Israeli authorities have conflicting records about how many children live in East Jerusalem and are therefore ill equipped to provide them with appropriate schooling, a new report claims.
The charge is one of several alleged discriminatory policies detailed in a report published Tuesday by two civil rights organizations, which claim that primarily Arab East Jerusalem does not get the same level of service as the West side of the city.
The paper also rings the Education Ministry and the Jerusalem municipality for failing to comply with a High Court order to increase the number of classrooms in East Jerusalem.
According to figures provided by the Jerusalem municipality’s population registry, 106,534 non-Jewish children aged 6-18 live in East Jerusalem. However, records from the Jerusalem Education Administration (known by its Hebrew acronym Manhi) show that 88,845 Palestinian children reside there, 86,018 of which attend school, the report states.
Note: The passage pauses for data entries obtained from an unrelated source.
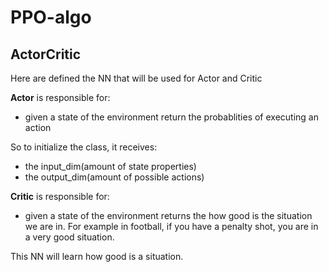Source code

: # PPO-algo

## ActorCritic

Here are defined the NN that will be used for Actor and Critic

**Actor** is responsible for:

- given a state of the environment return the probablities of executing an action

So to initialize the class, it receives:

- the input_dim(amount of state properties)
- the output_dim(amount of possible actions)

**Critic** is responsible for:

- given a state of the environment returns the how good is the situation we are in. For example in football, if you have a penalty shot, you are in a very good situation.

This NN will learn how good is a situation.
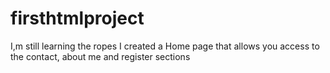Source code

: # firsthtmlproject
I,m still learning the ropes
I created a Home page that allows you access to the contact, about me and register sections
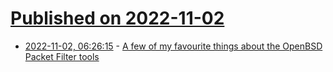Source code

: # [Published on 2022-11-02](index.md)

* [2022-11-02, 06:26:15](https://news.ycombinator.com/item?id=33431988) - [A few of my favourite things about the OpenBSD Packet Filter tools](https://blog.apnic.net/2022/11/02/openbsd-packet-filter-tools/)
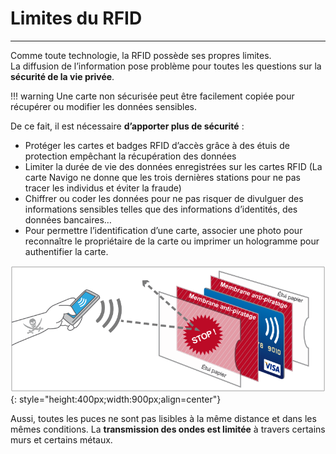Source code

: # Limites du RFID

---  

Comme toute technologie, la RFID possède ses propres limites.  
La diffusion de l’information pose problème pour toutes les questions sur la **sécurité de la vie privée**.   

!!! warning
    Une carte non sécurisée peut être facilement copiée pour récupérer ou modifier les données sensibles.

De ce fait, il est nécessaire **d’apporter plus de sécurité** :

- Protéger les cartes et badges RFID d’accès grâce à des étuis de protection empêchant la récupération des données  
- Limiter la durée de vie des données enregistrées sur les cartes RFID (La carte Navigo ne donne que les trois dernières stations pour ne pas tracer les individus et éviter la fraude)  
- Chiffrer ou coder les données pour ne pas risquer de divulguer des informations sensibles telles que des informations d’identités, des données bancaires…
- Pour permettre l’identification d’une carte, associer une photo pour reconnaître le propriétaire de la carte ou imprimer un hologramme pour authentifier la carte.

![rfidblock](./assets/images/rfid/rfidblock.png "rfidblock"){: style="height:400px;width:900px;align=center"}


Aussi, toutes les puces ne sont pas lisibles à la même distance et dans les mêmes conditions. 
La **transmission des ondes est limitée** à travers certains murs et certains métaux.  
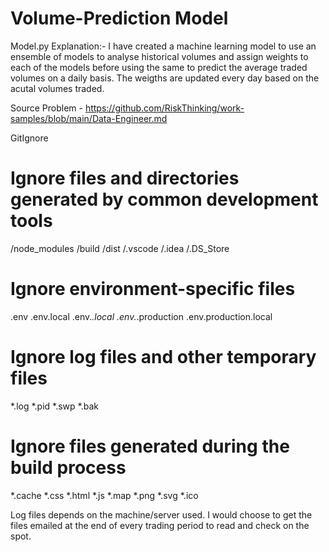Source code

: # Volume-Prediction Model

Model.py Explanation:-
I have created a machine learning model to use an ensemble of models to analyse historical volumes and assign weights to each of the models before using the same to predict the average traded volumes on a daily basis. The weigths are updated every day based on the acutal volumes traded.

Source Problem - https://github.com/RiskThinking/work-samples/blob/main/Data-Engineer.md 

GitIgnore

# Ignore files and directories generated by common development tools
/node_modules
/build
/dist
/.vscode
/.idea
/.DS_Store

# Ignore environment-specific files
.env
.env.local
.env.*.local
.env.*.production
.env.production.local

# Ignore log files and other temporary files
*.log
*.pid
*.swp
*.bak

# Ignore files generated during the build process
*.cache
*.css
*.html
*.js
*.map
*.png
*.svg
*.ico


Log files depends on the machine/server used. I would choose to get the files emailed at the end of every trading period to read and check on the spot.

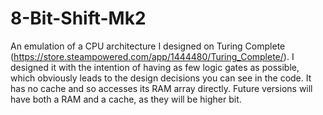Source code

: # 8-Bit-Shift-Mk2

An emulation of a CPU architecture I designed on Turing Complete (https://store.steampowered.com/app/1444480/Turing_Complete/). I designed it with the intention of having as few logic gates as possible, which obviously leads to the design decisions you can see in the code. It has no cache and so accesses its RAM array directly. Future versions will have both a RAM and a cache, as they will be higher bit.
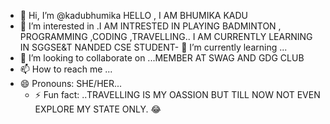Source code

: - 👋 Hi, I’m @kadubhumika HELLO , I AM BHUMIKA KADU
- 👀 I’m interested in .I AM INTRESTED IN PLAYING BADMINTON , PROGRAMMING ,CODING ,TRAVELLING..
I AM CURRENTLY LEARNING IN SGGSE&T NANDED CSE STUDENT- 🌱 I’m currently learning ...
- 💞️ I’m looking to collaborate on ...MEMBER AT SWAG AND GDG CLUB
- 📫 How to reach me ...
- 😄 Pronouns: SHE/HER...
  - ⚡ Fun fact: ..TRAVELLING IS MY OASSION BUT TILL NOW NOT EVEN EXPLORE MY STATE ONLY.
😂
<!---
kadubhumika/kadubhumika is a ✨ special ✨ repository because its `README.md` (this file) appears on your GitHub profile.
You can click the Preview link to take a look at your changes.
--->
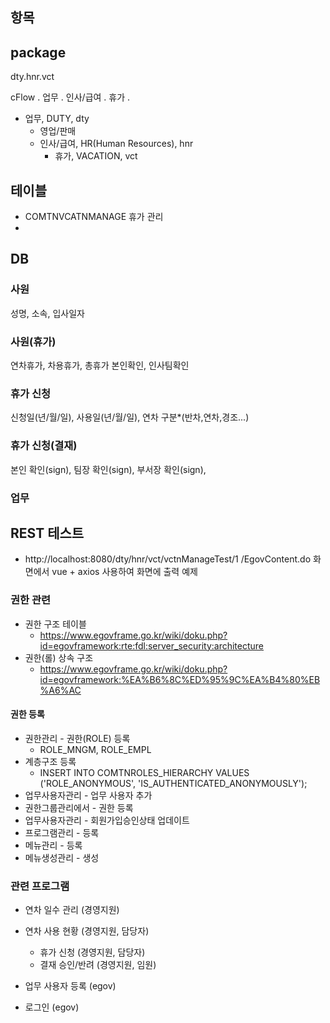 
## 항목


## package
dty.hnr.vct


cFlow . 업무 . 인사/급여 . 휴가 . 

- 업무, DUTY, dty
  - 영업/판매
  - 인사/급여, HR(Human Resources), hnr
    - 휴가, VACATION, vct



## 테이블
- COMTNVCATNMANAGE 휴가 관리
- 


## DB
### 사원 
성명, 소속, 입사일자

### 사원(휴가)
연차휴가, 차용휴가, 총휴가
본인확인, 인사팀확인

### 휴가 신청
신청일(년/월/일), 사용일(년/월/일), 연차 구분*(반차,연차,경조...)

### 휴가 신청(결재)
본인 확인(sign), 팀장 확인(sign), 부서장 확인(sign),



### 업무



## REST 테스트
- http://localhost:8080/dty/hnr/vct/vctnManageTest/1
/EgovContent.do 화면에서 vue + axios 사용하여 화면에 출력 예제
 




### 권한 관련 
- 권한 구조 테이블
  - https://www.egovframe.go.kr/wiki/doku.php?id=egovframework:rte:fdl:server_security:architecture
- 권한(롤) 상속 구조
  - https://www.egovframe.go.kr/wiki/doku.php?id=egovframework:%EA%B6%8C%ED%95%9C%EA%B4%80%EB%A6%AC
#### 권한 등록
- 권한관리 - 권한(ROLE) 등록
  - ROLE_MNGM, ROLE_EMPL
- 계층구조 등록
  - INSERT INTO COMTNROLES_HIERARCHY VALUES ('ROLE_ANONYMOUS', 'IS_AUTHENTICATED_ANONYMOUSLY');
- 업무사용자관리 - 업무 사용자 추가
- 권한그룹관리에서 - 권한 등록
- 업무사용자관리 - 회원가입승인상태 업데이트
- 프로그램관리 - 등록
- 메뉴관리 - 등록
- 메뉴생성관리 - 생성


### 관련 프로그램 
- 연차 일수 관리 (경영지원) 
- 연차 사용 현황 (경영지원, 담당자)
  - 휴가 신청 (경영지원, 담당자)
  - 결재 승인/반려 (경영지원, 임원)

- 업무 사용자 등록 (egov)
- 로그인 (egov)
“If only 86,018 of these [106,534] children have attended schools, then a simple subtraction reveals that 20,516 have not attended an educational institution known to Manhi,” posits the report, published by the Association for Civil Rights in Israel and the Ir Amim nonprofit organization.
In response to a Times of Israel query, an Education Ministry’s spokesperson asserted that no schoolchildren are unaccounted for. About 70,000 Arab children in East Jerusalem attend official schools supervised by the municipality, while an additional 20,000 go to various unofficial institutions under the auspices of the either the Palestinian Authority, the United Nations or other bodies.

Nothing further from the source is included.